In [37]:
import syft as sy
from syft import ActionObject
from syft.service.action.action_data_empty import ActionFileData
from collections import defaultdict

Start this using

`docker compose --profile blob-storage --file docker-compose.multinode.yml --file docker-compose.dev.yml up`

In [None]:
client = sy.login(url="http://localhost:80", email="info@openmined.org", password="changethis")

In [3]:
client.worker.start_workers(n=3)

In [4]:
client.worker.list()

In [13]:
client.users

In [14]:
scenario_obj = ActionObject.from_obj([
    sy.ActionObject.from_path(path="scenario_data.jsonl").send(client).syft_action_data for i in range(2)])
scenario_files_ptr = scenario_obj.send(client)

In [15]:
# TODO: fix way we send list of files
input_obj = ActionObject.from_obj([
    sy.ActionObject.from_path("short_input.jsonl").send(client).syft_action_data for i in range(2)])
input_files_ptr = input_obj.send(client)

# Syft functions

In [16]:
@sy.syft_function()
def compute_document_data_overlap(scenario_file, input_files, n):
    print("starting overlap computation")

    from nltk import ngrams
    from collections import defaultdict
    from string import punctuation
    import re, json

    r = re.compile(r"[\s{}]+".format(re.escape(punctuation)))
    
    def create_ngram_index(light_scenarios, n_values, stats_key_counts):
        ngram_index = {n:{}  for n in n_values}
        for scenario in light_scenarios:
            for n in n_values:
                stats_key = scenario['scenario_key'] + '_' + str(n)
                stats_key_counts[stats_key] = len(scenario['instances'])
                for instance in scenario['instances']:
                    id = instance['id']                    
                    input_tokens = r.split(instance['input'].lower())
                    for input_ngram in ngrams(input_tokens, n):
                        if input_ngram not in ngram_index[n]:
                            ngram_index[n][input_ngram] = set()
                        ngram_index[n][input_ngram].add(stats_key + '+' + id + '+' + 'input')

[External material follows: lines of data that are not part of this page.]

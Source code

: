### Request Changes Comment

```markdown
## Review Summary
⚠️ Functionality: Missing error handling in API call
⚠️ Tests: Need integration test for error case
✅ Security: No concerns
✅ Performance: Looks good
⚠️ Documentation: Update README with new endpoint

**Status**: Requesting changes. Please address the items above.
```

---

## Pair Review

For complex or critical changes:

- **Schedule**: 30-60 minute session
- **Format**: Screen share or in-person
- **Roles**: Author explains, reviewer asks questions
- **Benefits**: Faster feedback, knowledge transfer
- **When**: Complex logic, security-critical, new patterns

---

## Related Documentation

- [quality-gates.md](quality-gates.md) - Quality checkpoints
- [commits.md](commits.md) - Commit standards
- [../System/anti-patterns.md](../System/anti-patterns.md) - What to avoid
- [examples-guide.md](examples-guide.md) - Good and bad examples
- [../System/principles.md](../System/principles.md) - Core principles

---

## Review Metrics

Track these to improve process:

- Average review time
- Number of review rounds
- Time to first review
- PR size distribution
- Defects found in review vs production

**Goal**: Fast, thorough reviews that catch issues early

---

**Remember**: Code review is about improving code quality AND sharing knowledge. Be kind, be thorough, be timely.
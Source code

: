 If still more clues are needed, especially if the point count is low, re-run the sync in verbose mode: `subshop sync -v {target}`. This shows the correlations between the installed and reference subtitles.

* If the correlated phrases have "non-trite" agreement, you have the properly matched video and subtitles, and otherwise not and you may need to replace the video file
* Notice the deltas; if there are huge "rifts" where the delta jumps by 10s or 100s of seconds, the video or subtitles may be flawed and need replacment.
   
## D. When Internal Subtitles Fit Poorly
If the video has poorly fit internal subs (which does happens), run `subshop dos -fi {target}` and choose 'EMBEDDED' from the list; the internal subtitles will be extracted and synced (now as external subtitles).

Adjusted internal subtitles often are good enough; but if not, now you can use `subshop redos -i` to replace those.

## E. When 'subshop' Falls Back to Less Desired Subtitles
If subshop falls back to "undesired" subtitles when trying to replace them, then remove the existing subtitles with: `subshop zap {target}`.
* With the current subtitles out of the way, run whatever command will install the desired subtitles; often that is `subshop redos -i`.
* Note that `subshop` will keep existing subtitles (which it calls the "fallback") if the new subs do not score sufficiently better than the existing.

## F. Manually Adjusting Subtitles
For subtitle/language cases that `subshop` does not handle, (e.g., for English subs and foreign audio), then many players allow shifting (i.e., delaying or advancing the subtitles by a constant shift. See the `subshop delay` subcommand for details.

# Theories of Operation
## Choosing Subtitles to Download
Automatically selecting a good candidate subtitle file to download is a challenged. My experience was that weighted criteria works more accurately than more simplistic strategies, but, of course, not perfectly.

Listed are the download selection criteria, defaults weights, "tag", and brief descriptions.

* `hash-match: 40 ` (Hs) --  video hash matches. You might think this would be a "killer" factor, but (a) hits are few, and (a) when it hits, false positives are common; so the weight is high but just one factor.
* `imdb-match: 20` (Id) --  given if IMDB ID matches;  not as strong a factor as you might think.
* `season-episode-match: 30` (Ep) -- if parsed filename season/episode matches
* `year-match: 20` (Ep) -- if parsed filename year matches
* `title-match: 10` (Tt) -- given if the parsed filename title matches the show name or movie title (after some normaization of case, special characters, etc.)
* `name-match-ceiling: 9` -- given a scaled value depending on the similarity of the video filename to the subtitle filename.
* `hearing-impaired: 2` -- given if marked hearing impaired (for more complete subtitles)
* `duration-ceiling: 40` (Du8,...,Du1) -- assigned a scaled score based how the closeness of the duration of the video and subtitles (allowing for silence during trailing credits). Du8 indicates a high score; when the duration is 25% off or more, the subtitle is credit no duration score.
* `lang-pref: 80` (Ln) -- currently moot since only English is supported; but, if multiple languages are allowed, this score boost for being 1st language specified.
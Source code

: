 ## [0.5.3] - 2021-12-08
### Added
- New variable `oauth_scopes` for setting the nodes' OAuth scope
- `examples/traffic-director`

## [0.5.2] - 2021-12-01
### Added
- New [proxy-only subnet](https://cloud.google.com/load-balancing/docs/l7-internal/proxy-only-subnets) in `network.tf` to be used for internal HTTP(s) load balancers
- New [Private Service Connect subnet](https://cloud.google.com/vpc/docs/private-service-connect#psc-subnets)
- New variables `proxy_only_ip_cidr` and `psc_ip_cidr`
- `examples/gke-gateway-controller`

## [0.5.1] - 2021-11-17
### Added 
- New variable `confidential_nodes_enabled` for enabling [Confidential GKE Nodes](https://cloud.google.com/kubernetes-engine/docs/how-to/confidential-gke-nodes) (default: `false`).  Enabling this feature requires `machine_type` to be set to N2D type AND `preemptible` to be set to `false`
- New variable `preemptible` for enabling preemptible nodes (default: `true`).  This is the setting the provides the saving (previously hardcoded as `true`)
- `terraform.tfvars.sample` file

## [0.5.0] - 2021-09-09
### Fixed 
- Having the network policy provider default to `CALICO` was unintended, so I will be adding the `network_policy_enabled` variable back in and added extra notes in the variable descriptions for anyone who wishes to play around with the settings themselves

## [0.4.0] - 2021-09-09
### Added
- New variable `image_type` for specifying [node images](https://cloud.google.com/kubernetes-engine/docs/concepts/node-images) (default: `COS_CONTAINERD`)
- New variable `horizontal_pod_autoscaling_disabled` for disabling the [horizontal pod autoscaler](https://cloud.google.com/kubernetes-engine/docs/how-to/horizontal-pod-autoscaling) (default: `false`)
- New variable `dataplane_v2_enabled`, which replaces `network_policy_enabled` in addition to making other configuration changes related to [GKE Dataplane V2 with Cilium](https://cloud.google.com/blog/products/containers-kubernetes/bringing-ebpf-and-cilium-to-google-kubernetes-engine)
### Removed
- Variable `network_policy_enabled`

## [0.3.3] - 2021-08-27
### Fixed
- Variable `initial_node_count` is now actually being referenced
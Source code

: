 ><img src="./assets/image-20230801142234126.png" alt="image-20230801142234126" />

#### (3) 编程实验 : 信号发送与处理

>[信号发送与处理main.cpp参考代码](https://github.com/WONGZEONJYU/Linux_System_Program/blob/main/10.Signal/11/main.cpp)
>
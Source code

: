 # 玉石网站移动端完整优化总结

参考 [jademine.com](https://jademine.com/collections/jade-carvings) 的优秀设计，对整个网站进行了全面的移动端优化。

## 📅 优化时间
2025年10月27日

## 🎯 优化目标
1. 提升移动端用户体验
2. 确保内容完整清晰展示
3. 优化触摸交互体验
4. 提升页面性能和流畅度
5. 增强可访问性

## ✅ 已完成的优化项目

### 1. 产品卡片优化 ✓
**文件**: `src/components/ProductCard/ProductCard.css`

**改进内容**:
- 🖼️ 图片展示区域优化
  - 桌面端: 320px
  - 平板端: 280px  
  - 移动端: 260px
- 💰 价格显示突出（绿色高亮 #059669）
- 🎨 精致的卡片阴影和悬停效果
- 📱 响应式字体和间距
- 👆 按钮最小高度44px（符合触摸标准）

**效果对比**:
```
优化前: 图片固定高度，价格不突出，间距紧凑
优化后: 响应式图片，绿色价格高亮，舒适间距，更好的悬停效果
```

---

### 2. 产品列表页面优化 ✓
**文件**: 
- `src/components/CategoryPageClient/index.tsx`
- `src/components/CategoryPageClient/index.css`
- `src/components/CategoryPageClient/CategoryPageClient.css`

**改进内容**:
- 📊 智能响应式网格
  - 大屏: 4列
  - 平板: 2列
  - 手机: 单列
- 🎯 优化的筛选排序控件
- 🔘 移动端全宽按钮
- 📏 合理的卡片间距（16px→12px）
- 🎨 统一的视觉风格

                    # compute reference ngrams
                    for reference in instance['references']:
                        reference_unigrams = r.split(reference.lower())
                        for reference_ngram in ngrams(reference_unigrams, n):
                            if reference_ngram not in ngram_index[n]:
                                ngram_index[n][reference_ngram] = set()
                            ngram_index[n][reference_ngram].add(stats_key + '+' + id + '+' + 'references')
        return ngram_index
    
    # # SETUP
    print("preparing scenarios and creating indexes")
    light_scenarios = []
    for light_scenario_json in scenario_file.iter_lines():
        light_scenario_dict: dict = json.loads(light_scenario_json)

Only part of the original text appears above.